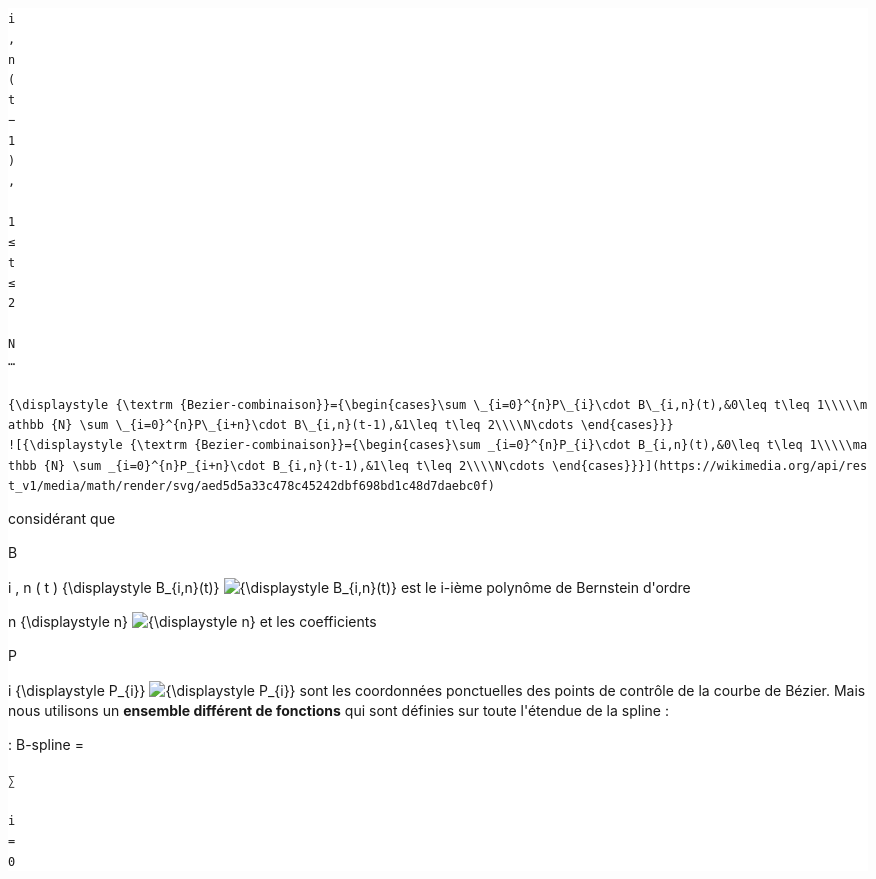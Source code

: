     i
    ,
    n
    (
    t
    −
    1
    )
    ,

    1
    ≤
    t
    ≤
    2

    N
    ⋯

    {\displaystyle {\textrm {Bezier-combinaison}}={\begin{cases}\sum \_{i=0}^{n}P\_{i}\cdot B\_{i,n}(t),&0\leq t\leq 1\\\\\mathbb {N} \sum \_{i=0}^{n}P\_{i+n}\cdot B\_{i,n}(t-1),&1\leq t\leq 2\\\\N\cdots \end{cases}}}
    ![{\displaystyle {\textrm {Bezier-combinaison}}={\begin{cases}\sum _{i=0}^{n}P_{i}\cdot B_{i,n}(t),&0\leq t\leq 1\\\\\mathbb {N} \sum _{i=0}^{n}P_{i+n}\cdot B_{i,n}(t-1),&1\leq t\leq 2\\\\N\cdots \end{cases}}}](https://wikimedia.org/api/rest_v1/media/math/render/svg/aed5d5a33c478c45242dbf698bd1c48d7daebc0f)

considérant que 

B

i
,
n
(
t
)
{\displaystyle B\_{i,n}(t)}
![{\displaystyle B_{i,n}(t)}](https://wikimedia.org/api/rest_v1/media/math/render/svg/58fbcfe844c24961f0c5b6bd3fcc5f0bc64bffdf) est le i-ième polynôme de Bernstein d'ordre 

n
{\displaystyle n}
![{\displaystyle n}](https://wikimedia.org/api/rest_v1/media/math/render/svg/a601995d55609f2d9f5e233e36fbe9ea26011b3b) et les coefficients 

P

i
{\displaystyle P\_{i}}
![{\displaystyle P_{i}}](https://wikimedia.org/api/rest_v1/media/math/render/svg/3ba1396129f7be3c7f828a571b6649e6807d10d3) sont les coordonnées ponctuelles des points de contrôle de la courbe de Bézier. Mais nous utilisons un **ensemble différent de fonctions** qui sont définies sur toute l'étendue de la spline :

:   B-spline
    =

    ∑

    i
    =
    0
^^^^^^^^^^^^^^^^
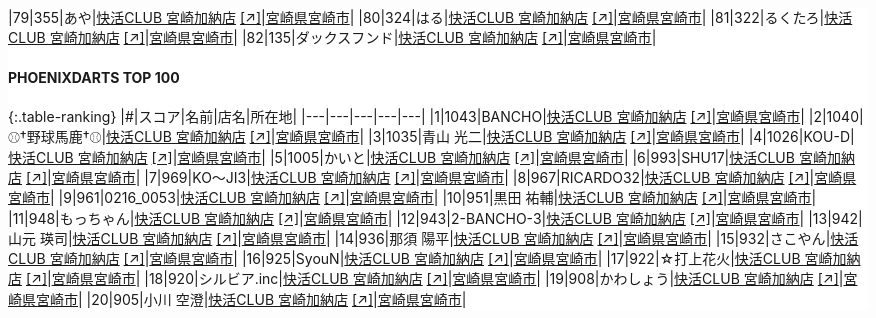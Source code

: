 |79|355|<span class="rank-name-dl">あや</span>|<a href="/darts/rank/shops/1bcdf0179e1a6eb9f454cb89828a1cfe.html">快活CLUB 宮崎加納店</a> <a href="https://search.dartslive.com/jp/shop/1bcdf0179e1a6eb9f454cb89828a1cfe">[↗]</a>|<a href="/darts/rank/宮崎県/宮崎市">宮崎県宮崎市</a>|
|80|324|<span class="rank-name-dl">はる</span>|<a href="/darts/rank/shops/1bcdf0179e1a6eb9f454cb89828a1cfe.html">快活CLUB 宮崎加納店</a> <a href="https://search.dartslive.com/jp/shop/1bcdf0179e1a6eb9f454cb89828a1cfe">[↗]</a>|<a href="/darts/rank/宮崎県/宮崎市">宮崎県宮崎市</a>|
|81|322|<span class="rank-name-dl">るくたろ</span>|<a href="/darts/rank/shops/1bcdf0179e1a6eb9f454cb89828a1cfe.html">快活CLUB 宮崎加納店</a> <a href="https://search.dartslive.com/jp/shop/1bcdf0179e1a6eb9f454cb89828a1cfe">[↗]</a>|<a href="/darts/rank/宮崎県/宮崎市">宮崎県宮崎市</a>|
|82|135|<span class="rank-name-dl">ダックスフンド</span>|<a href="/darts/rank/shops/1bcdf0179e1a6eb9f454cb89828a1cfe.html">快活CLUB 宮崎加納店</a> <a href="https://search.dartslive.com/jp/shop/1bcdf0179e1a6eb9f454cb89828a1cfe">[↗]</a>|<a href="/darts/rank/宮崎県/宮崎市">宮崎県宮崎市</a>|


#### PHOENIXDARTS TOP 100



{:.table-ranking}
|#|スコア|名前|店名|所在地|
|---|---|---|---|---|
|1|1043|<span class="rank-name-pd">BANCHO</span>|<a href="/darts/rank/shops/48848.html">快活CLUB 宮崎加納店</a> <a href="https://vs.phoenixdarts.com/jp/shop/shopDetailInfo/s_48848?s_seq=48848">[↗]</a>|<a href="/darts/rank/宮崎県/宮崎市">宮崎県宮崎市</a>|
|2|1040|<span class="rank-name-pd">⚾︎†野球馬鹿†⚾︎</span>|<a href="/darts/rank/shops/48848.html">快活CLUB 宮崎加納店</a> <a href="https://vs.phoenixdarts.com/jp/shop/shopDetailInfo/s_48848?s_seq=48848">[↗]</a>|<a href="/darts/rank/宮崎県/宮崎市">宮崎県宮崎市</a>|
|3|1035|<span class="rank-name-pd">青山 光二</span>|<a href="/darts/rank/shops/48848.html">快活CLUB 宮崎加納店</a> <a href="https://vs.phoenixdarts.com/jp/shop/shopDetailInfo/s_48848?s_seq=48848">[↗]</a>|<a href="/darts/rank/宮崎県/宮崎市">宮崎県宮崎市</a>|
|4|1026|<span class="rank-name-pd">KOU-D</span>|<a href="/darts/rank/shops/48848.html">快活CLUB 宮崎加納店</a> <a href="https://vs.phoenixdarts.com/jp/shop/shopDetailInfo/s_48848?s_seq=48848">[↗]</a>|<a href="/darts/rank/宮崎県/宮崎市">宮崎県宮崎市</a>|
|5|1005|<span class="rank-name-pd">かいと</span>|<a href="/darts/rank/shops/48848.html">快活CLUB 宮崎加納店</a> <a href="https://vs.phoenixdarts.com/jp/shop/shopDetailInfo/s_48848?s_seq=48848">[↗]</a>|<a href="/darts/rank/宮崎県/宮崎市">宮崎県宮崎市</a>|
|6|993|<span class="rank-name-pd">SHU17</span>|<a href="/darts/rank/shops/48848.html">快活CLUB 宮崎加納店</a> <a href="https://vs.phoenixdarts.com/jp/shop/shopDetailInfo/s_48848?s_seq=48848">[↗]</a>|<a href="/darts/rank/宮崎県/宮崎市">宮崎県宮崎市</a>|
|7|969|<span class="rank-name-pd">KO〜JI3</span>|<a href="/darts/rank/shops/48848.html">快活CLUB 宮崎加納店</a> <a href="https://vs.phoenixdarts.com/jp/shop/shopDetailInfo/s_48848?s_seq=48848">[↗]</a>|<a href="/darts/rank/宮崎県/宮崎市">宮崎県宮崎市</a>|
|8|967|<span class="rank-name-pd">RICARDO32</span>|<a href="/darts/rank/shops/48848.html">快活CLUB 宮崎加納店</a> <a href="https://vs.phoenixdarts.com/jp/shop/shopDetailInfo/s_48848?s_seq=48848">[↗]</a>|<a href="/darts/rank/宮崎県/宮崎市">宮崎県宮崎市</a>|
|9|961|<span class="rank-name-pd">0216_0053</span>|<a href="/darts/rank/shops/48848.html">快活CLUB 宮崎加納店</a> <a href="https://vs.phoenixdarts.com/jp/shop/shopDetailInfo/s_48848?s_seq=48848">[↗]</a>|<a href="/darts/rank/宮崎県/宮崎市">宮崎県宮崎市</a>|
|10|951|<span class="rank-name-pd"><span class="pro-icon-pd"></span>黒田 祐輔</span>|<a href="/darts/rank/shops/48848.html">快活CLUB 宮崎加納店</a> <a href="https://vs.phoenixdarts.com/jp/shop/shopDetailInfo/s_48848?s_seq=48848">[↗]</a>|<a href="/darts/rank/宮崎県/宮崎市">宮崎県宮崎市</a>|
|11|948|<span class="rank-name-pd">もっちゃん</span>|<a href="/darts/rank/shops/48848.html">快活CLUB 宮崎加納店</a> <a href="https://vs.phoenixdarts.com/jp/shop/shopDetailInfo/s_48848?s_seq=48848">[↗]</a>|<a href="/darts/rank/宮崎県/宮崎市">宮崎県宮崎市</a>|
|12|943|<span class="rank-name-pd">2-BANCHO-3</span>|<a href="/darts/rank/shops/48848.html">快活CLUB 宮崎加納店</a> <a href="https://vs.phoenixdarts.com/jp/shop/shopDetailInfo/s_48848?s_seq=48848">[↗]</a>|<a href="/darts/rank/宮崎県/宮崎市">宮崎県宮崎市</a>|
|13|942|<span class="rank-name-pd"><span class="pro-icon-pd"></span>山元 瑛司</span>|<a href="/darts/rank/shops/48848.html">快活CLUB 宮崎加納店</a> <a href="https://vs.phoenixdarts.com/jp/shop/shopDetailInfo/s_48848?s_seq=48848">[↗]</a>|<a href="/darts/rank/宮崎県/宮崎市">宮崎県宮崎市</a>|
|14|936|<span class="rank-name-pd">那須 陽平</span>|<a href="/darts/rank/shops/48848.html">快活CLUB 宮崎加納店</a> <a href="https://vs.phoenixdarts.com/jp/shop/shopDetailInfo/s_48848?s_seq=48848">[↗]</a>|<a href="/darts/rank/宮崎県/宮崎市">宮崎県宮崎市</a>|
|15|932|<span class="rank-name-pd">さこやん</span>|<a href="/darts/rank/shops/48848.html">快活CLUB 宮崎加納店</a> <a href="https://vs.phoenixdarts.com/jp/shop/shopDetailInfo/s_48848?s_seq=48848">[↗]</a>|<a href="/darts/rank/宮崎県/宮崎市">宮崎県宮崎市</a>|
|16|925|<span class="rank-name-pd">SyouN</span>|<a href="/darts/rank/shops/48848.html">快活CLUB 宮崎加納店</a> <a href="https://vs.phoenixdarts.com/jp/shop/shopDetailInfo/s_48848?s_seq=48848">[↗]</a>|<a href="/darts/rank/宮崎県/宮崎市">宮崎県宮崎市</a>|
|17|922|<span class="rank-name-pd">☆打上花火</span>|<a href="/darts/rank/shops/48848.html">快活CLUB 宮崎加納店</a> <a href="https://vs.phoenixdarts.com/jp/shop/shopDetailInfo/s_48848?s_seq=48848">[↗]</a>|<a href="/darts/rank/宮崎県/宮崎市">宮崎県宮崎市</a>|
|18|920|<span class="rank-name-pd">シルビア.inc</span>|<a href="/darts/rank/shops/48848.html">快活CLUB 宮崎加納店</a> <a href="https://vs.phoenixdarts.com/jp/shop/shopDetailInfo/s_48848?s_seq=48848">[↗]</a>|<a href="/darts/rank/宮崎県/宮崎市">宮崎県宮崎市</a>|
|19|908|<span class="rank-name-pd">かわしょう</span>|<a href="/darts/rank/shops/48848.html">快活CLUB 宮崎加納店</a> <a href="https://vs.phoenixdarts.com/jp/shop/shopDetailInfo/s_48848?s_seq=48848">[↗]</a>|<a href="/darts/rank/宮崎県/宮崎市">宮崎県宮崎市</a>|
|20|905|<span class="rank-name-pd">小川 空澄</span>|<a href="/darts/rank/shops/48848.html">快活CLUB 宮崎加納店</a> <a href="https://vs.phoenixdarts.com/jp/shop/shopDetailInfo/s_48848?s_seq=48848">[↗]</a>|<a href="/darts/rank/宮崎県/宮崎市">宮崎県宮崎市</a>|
^^^^^^^^^^^^^^^^
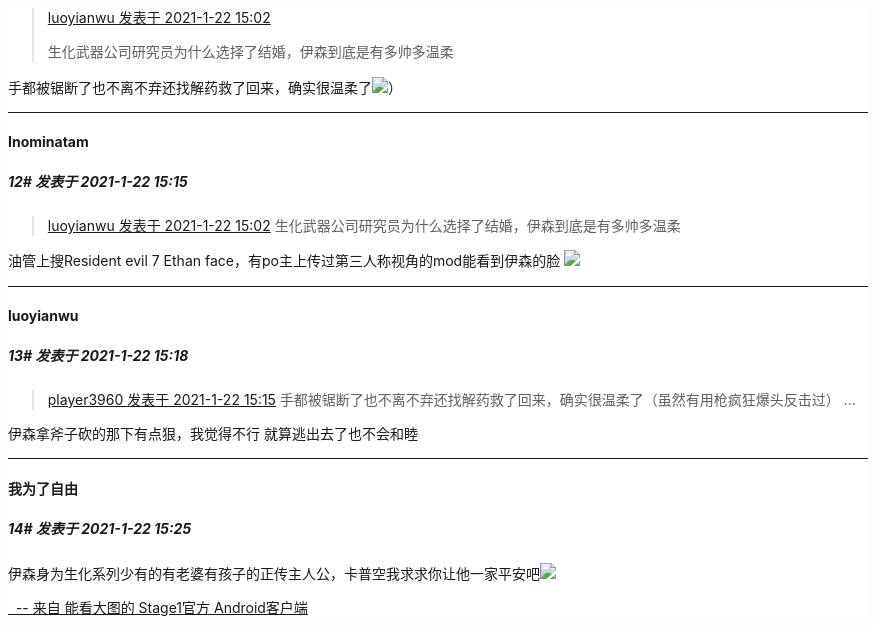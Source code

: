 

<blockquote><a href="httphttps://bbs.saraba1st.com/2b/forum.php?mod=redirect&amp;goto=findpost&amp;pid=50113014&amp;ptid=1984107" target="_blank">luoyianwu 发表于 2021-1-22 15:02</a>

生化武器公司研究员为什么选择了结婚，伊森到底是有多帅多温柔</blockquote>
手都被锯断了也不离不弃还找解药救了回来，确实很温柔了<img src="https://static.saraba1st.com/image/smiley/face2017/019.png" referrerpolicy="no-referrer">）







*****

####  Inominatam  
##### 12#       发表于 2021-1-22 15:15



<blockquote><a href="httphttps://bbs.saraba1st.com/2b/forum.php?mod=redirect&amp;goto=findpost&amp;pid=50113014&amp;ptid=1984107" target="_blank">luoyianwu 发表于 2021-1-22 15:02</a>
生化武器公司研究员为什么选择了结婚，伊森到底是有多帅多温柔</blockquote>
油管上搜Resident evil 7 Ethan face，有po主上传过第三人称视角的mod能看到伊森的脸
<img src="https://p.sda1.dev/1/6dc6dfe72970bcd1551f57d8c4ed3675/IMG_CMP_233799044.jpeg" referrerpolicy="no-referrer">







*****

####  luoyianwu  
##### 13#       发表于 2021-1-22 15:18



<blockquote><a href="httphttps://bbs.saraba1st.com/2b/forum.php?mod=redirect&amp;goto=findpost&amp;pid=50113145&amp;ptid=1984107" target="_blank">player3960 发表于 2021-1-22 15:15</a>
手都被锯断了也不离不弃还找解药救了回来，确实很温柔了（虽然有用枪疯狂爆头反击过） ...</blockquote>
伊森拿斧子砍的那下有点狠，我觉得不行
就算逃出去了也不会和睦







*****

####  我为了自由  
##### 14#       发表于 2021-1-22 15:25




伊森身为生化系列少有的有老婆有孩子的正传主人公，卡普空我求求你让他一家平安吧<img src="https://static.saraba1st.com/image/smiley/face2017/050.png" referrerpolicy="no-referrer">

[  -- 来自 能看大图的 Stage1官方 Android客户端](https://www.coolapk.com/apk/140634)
^^^^^^^^^^^^^^^^
_WHAT TO WORK ON_
Would you retype the lines above from the one with "发表于 2021-1-22 15:15</a>" down to the one with "[  -- 来自 能看大图的", word for word, both ends included and no other lines?

_RESULT FOR THIS EXERCISE_
<blockquote><a href="httphttps://bbs.saraba1st.com/2b/forum.php?mod=redirect&amp;goto=findpost&amp;pid=50113145&amp;ptid=1984107" target="_blank">player3960 发表于 2021-1-22 15:15</a>
手都被锯断了也不离不弃还找解药救了回来，确实很温柔了（虽然有用枪疯狂爆头反击过） ...</blockquote>
伊森拿斧子砍的那下有点狠，我觉得不行
就算逃出去了也不会和睦







*****

####  我为了自由  
##### 14#       发表于 2021-1-22 15:25




伊森身为生化系列少有的有老婆有孩子的正传主人公，卡普空我求求你让他一家平安吧<img src="https://static.saraba1st.com/image/smiley/face2017/050.png" referrerpolicy="no-referrer">

[  -- 来自 能看大图的 Stage1官方 Android客户端](https://www.coolapk.com/apk/140634)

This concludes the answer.